▶ _RECORDS PROVIDED_:
****************

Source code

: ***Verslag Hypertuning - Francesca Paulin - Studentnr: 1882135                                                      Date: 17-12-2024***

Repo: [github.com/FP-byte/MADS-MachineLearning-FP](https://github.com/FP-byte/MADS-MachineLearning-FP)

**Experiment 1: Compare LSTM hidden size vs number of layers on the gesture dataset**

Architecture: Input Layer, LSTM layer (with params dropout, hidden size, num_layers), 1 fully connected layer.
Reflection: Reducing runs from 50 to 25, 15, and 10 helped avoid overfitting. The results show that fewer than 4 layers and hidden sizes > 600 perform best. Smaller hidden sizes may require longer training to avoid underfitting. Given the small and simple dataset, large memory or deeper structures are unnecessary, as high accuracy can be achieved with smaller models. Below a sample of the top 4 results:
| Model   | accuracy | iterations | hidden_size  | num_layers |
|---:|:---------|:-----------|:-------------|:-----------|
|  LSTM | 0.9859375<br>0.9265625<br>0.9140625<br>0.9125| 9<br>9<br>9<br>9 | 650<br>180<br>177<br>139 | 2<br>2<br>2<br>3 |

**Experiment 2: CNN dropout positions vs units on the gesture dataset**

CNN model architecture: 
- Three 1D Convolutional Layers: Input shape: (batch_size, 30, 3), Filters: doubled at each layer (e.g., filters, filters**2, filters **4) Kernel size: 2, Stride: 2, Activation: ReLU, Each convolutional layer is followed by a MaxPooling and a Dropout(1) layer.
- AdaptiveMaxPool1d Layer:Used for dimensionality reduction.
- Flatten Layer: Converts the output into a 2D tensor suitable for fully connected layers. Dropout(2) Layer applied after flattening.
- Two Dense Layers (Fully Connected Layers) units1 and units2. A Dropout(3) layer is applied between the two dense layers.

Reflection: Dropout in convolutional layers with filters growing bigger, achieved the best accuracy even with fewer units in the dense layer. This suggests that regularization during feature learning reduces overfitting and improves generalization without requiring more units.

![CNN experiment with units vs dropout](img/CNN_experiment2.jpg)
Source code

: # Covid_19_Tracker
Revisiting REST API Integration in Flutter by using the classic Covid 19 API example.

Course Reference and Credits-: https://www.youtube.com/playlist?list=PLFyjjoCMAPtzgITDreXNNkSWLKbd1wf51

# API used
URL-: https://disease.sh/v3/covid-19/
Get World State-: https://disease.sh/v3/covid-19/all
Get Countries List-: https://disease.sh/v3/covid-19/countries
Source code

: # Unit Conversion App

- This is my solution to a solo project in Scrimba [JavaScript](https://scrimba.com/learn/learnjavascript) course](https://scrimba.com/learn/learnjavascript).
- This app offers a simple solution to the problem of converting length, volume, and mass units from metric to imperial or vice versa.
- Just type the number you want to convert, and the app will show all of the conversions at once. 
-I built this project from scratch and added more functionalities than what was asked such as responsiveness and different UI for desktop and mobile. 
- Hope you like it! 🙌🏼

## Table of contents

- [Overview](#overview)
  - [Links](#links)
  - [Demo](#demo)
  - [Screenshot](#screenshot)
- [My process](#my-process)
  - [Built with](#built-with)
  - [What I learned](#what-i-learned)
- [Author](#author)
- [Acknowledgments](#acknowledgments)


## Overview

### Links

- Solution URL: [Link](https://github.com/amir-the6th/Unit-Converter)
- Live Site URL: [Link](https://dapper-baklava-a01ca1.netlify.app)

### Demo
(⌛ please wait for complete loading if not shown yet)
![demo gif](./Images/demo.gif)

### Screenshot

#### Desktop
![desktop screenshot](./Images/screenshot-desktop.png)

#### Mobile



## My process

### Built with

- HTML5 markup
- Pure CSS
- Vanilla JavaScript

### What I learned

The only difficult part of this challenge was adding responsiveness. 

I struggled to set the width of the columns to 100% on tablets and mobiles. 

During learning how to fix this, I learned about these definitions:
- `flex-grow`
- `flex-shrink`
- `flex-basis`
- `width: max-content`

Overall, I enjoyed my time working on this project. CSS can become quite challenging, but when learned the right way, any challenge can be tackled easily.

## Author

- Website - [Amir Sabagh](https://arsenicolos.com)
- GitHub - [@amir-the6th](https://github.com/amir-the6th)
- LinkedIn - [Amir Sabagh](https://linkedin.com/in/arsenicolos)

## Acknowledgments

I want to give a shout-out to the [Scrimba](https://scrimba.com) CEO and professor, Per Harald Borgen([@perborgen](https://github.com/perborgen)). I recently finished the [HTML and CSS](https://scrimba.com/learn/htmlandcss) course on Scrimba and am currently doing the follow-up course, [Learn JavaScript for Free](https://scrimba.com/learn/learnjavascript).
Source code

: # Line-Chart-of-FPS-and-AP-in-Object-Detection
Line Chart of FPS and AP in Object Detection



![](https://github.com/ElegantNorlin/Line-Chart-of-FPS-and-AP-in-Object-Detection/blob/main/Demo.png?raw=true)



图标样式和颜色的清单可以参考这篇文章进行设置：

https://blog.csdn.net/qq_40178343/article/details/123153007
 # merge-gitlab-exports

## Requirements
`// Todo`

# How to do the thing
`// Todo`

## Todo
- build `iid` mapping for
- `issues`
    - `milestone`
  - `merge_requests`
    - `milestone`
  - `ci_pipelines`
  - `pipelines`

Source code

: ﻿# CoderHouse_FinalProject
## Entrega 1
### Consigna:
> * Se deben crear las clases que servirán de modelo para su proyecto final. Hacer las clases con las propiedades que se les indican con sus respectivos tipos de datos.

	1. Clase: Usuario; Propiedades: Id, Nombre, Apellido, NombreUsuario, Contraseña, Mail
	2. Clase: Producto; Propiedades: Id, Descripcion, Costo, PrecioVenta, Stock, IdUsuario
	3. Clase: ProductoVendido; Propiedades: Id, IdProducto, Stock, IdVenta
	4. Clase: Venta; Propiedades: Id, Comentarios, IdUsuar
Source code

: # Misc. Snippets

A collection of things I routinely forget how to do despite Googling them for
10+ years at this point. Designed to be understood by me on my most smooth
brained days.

****************

▶ _YOUR OBJECTIVE_: Retype the whole of the material word for word.

▶ _TASK ANSWER_:
Source code

: ***Verslag Hypertuning - Francesca Paulin - Studentnr: 1882135                                                      Date: 17-12-2024***

Repo: [github.com/FP-byte/MADS-MachineLearning-FP](https://github.com/FP-byte/MADS-MachineLearning-FP)

**Experiment 1: Compare LSTM hidden size vs number of layers on the gesture dataset**

Architecture: Input Layer, LSTM layer (with params dropout, hidden size, num_layers), 1 fully connected layer.
Reflection: Reducing runs from 50 to 25, 15, and 10 helped avoid overfitting. The results show that fewer than 4 layers and hidden sizes > 600 perform best. Smaller hidden sizes may require longer training to avoid underfitting. Given the small and simple dataset, large memory or deeper structures are unnecessary, as high accuracy can be achieved with smaller models. Below a sample of the top 4 results:
| Model   | accuracy | iterations | hidden_size  | num_layers |
|---:|:---------|:-----------|:-------------|:-----------|
|  LSTM | 0.9859375<br>0.9265625<br>0.9140625<br>0.9125| 9<br>9<br>9<br>9 | 650<br>180<br>177<br>139 | 2<br>2<br>2<br>3 |

**Experiment 2: CNN dropout positions vs units on the gesture dataset**

CNN model architecture: 
- Three 1D Convolutional Layers: Input shape: (batch_size, 30, 3), Filters: doubled at each layer (e.g., filters, filters**2, filters **4) Kernel size: 2, Stride: 2, Activation: ReLU, Each convolutional layer is followed by a MaxPooling and a Dropout(1) layer.
- AdaptiveMaxPool1d Layer:Used for dimensionality reduction.
- Flatten Layer: Converts the output into a 2D tensor suitable for fully connected layers. Dropout(2) Layer applied after flattening.
- Two Dense Layers (Fully Connected Layers) units1 and units2. A Dropout(3) layer is applied between the two dense layers.

Reflection: Dropout in convolutional layers with filters growing bigger, achieved the best accuracy even with fewer units in the dense layer. This suggests that regularization during feature learning reduces overfitting and improves generalization without requiring more units.

![CNN experiment with units vs dropout](img/CNN_experiment2.jpg)
Source code

: # Covid_19_Tracker
Revisiting REST API Integration in Flutter by using the classic Covid 19 API example.

Course Reference and Credits-: https://www.youtube.com/playlist?list=PLFyjjoCMAPtzgITDreXNNkSWLKbd1wf51

# API used
URL-: https://disease.sh/v3/covid-19/
Get World State-: https://disease.sh/v3/covid-19/all
Get Countries List-: https://disease.sh/v3/covid-19/countries
Source code

: # Unit Conversion App

- This is my solution to a solo project in Scrimba [JavaScript](https://scrimba.com/learn/learnjavascript) course](https://scrimba.com/learn/learnjavascript).
- This app offers a simple solution to the problem of converting length, volume, and mass units from metric to imperial or vice versa.
- Just type the number you want to convert, and the app will show all of the conversions at once. 
-I built this project from scratch and added more functionalities than what was asked such as responsiveness and different UI for desktop and mobile. 
- Hope you like it! 🙌🏼

## Table of contents

- [Overview](#overview)
  - [Links](#links)
  - [Demo](#demo)
  - [Screenshot](#screenshot)
- [My process](#my-process)
  - [Built with](#built-with)
  - [What I learned](#what-i-learned)
- [Author](#author)
- [Acknowledgments](#acknowledgments)


## Overview

### Links

- Solution URL: [Link](https://github.com/amir-the6th/Unit-Converter)
- Live Site URL: [Link](https://dapper-baklava-a01ca1.netlify.app)

### Demo
(⌛ please wait for complete loading if not shown yet)
![demo gif](./Images/demo.gif)

### Screenshot

#### Desktop
![desktop screenshot](./Images/screenshot-desktop.png)

#### Mobile



## My process

### Built with

- HTML5 markup
- Pure CSS
- Vanilla JavaScript

### What I learned

The only difficult part of this challenge was adding responsiveness. 

I struggled to set the width of the columns to 100% on tablets and mobiles. 

During learning how to fix this, I learned about these definitions:
- `flex-grow`
- `flex-shrink`
- `flex-basis`
- `width: max-content`

Overall, I enjoyed my time working on this project. CSS can become quite challenging, but when learned the right way, any challenge can be tackled easily.

## Author

- Website - [Amir Sabagh](https://arsenicolos.com)
- GitHub - [@amir-the6th](https://github.com/amir-the6th)
- LinkedIn - [Amir Sabagh](https://linkedin.com/in/arsenicolos)

## Acknowledgments

I want to give a shout-out to the [Scrimba](https://scrimba.com) CEO and professor, Per Harald Borgen([@perborgen](https://github.com/perborgen)). I recently finished the [HTML and CSS](https://scrimba.com/learn/htmlandcss) course on Scrimba and am currently doing the follow-up course, [Learn JavaScript for Free](https://scrimba.com/learn/learnjavascript).
Source code

: # Line-Chart-of-FPS-and-AP-in-Object-Detection
Line Chart of FPS and AP in Object Detection



![](https://github.com/ElegantNorlin/Line-Chart-of-FPS-and-AP-in-Object-Detection/blob/main/Demo.png?raw=true)



图标样式和颜色的清单可以参考这篇文章进行设置：

https://blog.csdn.net/qq_40178343/article/details/123153007
 # merge-gitlab-exports

## Requirements
`// Todo`

# How to do the thing
`// Todo`

## Todo
- build `iid` mapping for
- `issues`
    - `milestone`
  - `merge_requests`
    - `milestone`
  - `ci_pipelines`
  - `pipelines`

Source code

: ﻿# CoderHouse_FinalProject
## Entrega 1
### Consigna:
> * Se deben crear las clases que servirán de modelo para su proyecto final. Hacer las clases con las propiedades que se les indican con sus respectivos tipos de datos.

	1. Clase: Usuario; Propiedades: Id, Nombre, Apellido, NombreUsuario, Contraseña, Mail
	2. Clase: Producto; Propiedades: Id, Descripcion, Costo, PrecioVenta, Stock, IdUsuario
	3. Clase: ProductoVendido; Propiedades: Id, IdProducto, Stock, IdVenta
	4. Clase: Venta; Propiedades: Id, Comentarios, IdUsuar
Source code

: # Misc. Snippets

A collection of things I routinely forget how to do despite Googling them for
10+ years at this point. Designed to be understood by me on my most smooth
brained days.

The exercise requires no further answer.